_What you are asked to do_
For the listing below, report all lines that hold the word "Vehicle".

_Excerpted data_
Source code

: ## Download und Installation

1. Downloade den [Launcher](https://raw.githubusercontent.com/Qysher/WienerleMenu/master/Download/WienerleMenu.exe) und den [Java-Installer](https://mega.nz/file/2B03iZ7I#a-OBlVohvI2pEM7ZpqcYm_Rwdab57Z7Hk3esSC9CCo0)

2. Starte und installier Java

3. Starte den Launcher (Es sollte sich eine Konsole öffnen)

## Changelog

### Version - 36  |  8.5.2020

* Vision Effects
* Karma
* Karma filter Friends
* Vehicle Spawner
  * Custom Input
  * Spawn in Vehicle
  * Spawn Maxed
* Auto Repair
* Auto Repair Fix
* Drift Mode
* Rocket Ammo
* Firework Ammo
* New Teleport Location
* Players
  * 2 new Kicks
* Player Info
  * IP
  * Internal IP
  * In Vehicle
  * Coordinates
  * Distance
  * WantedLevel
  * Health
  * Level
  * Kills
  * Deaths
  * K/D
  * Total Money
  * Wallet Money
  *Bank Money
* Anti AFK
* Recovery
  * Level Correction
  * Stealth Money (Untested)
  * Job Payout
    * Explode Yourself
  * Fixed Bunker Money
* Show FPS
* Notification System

--

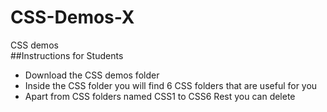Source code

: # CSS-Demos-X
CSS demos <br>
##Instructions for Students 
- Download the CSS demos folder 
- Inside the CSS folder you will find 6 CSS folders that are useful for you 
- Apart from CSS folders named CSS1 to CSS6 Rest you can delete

_Problem solution_
* Vehicle Spawner
  * Spawn in Vehicle
  * In Vehicle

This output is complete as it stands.